*What you have to do*.
Where the material below has a line containing "1. 实义动词（表达实际动作的动词）：主动用现在分词；被动用过去分词。", start repeating exactly, and keep going through the line containing "Being very eager", with no other lines.

*Source records*.
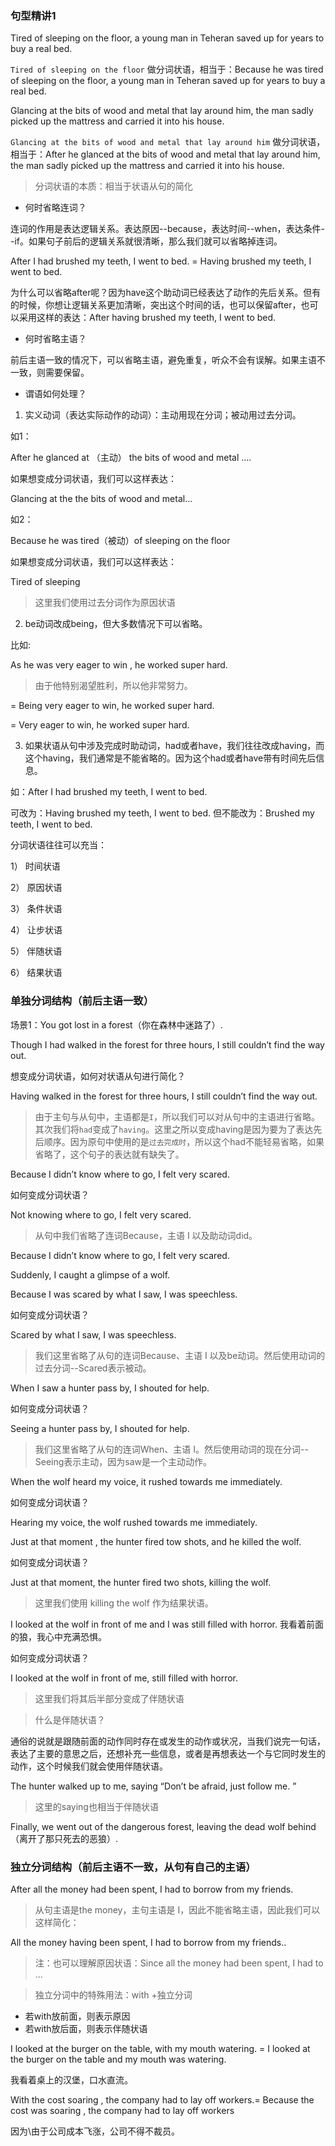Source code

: ### 句型精讲1

Tired of sleeping on the floor, a young man in Teheran saved up for years to buy a real bed.

`Tired of sleeping on the floor` 做分词状语，相当于：Because he was tired of sleeping on the floor, a young man in Teheran saved up for years to buy a real bed.


Glancing at the bits of wood and metal that lay around him, the man sadly picked up the mattress and carried it into his house.

`Glancing at the bits of wood and metal that lay around him` 做分词状语，相当于：After he glanced at the bits of wood and metal that lay around him, the man sadly picked up the mattress and carried it into his house.

> 分词状语的本质：相当于状语从句的简化

- 何时省略连词？
 
连词的作用是表达逻辑关系。表达原因--because，表达时间--when，表达条件--if。如果句子前后的逻辑关系就很清晰，那么我们就可以省略掉连词。

After I had brushed my teeth, I went to bed. = Having brushed my teeth, I went to bed.

为什么可以省略after呢？因为have这个助动词已经表达了动作的先后关系。但有的时候，你想让逻辑关系更加清晰，突出这个时间的话，也可以保留after，也可以采用这样的表达：After having brushed my teeth, I went to bed.

- 何时省略主语？

前后主语一致的情况下，可以省略主语，避免重复，听众不会有误解。如果主语不一致，则需要保留。

- 谓语如何处理？                                

1. 实义动词（表达实际动作的动词）：主动用现在分词；被动用过去分词。

如1：

After he glanced at （主动） the bits of wood and metal .... 

如果想变成分词状语，我们可以这样表达：

Glancing at the the bits of wood and metal...

如2：

Because he was tired（被动）of sleeping on the floor 

如果想变成分词状语，我们可以这样表达：

Tired of sleeping  

> 这里我们使用过去分词作为原因状语

2. be动词改成being，但大多数情况下可以省略。

比如: 

As he was very eager to win , he worked super hard.   
>由于他特别渴望胜利，所以他非常努力。

= Being very eager to win, he worked super hard.

= Very eager to win, he worked super hard.

3. 如果状语从句中涉及完成时助动词，had或者have，我们往往改成having，而这个having，我们通常是不能省略的。因为这个had或者have带有时间先后信息。

如：After I had brushed my teeth, I went to bed.

可改为：Having brushed my teeth, I went to bed. 但不能改为：Brushed my teeth, I went to bed.  

分词状语往往可以充当：

1） 时间状语

2） 原因状语 

3） 条件状语  

4） 让步状语 

5） 伴随状语

6） 结果状语


### 单独分词结构（前后主语一致）

场景1：You got lost in a forest（你在森林中迷路了）.

Though I had walked in the forest for three hours, I still couldn’t find the way out.

想变成分词状语，如何对状语从句进行简化？

Having walked in the forest for three hours, I still couldn’t find the way out.

> 由于主句与从句中，主语都是`I`，所以我们可以对从句中的主语进行省略。其次我们将`had`变成了`having`。这里之所以变成having是因为要为了表达先后顺序。因为原句中使用的是`过去完成时`，所以这个had不能轻易省略，如果省略了，这个句子的表达就有缺失了。


Because I didn’t know where to go, I felt very scared.

如何变成分词状语？

Not knowing where to go, I felt very scared.
> 从句中我们省略了连词Because，主语 I 以及助动词did。

Because I didn’t know where to go, I felt very scared.

Suddenly, I caught a glimpse of a wolf.  

Because I was scared by what I saw, I was speechless.

如何变成分词状语？

Scared by what I saw, I was speechless.
> 我们这里省略了从句的连词Because、主语 I 以及be动词。然后使用动词的过去分词--Scared表示被动。

When I saw a hunter pass by, I shouted for help.

如何变成分词状语？

Seeing a hunter pass by, I shouted for help.

> 我们这里省略了从句的连词When、主语 I。然后使用动词的现在分词--Seeing表示主动，因为saw是一个主动动作。

When the wolf heard my voice, it rushed towards me immediately.

如何变成分词状语？

Hearing my voice, the wolf rushed towards me immediately.

Just at that moment , the hunter fired tow shots, and he killed the wolf.

如何变成分词状语？

Just at that moment, the hunter fired two shots, killing the wolf.  
> 这里我们使用 killing the wolf 作为结果状语。

I looked at the wolf in front of me and I was still filled with horror.
我看着前面的狼，我心中充满恐惧。

如何变成分词状语？

I looked at the wolf in front of me, still filled with horror.  
> 这里我们将其后半部分变成了伴随状语

>  什么是伴随状语？

通俗的说就是跟随前面的动作同时存在或发生的动作或状况，当我们说完一句话，表达了主要的意思之后，还想补充一些信息，或者是再想表达一个与它同时发生的动作，这个时候我们就会使用伴随状语。

The hunter walked up to me, saying “Don’t be afraid, just follow me. ”
> 这里的saying也相当于伴随状语

Finally, we went out of the dangerous forest, leaving the dead wolf behind（离开了那只死去的恶狼）.

### 独立分词结构（前后主语不一致，从句有自己的主语）

After all the money had been spent, I had to borrow from my friends.
> 从句主语是the money，主句主语是 I，因此不能省略主语，因此我们可以这样简化：

All the money having been spent, I had to borrow from my friends..

> 注：也可以理解原因状语：Since all the money had been spent, I had to ...

> 独立分词中的特殊用法：with +独立分词

- 若with放前面，则表示原因
- 若with放后面，则表示伴随状语

I looked at the burger on the table, with my mouth watering. = I looked at the burger on the table and my mouth was watering.

我看着桌上的汉堡，口水直流。

With the cost soaring , the company had to lay off workers.= Because the cost was soaring , the company had to lay off workers

因为\由于公司成本飞涨，公司不得不裁员。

*Solution to the problem*.
1. 实义动词（表达实际动作的动词）：主动用现在分词；被动用过去分词。

如1：

After he glanced at （主动） the bits of wood and metal .... 

如果想变成分词状语，我们可以这样表达：

Glancing at the the bits of wood and metal...

如2：

Because he was tired（被动）of sleeping on the floor 

如果想变成分词状语，我们可以这样表达：

Tired of sleeping  

> 这里我们使用过去分词作为原因状语

2. be动词改成being，但大多数情况下可以省略。

比如: 

As he was very eager to win , he worked super hard.   
>由于他特别渴望胜利，所以他非常努力。

= Being very eager to win, he worked super hard.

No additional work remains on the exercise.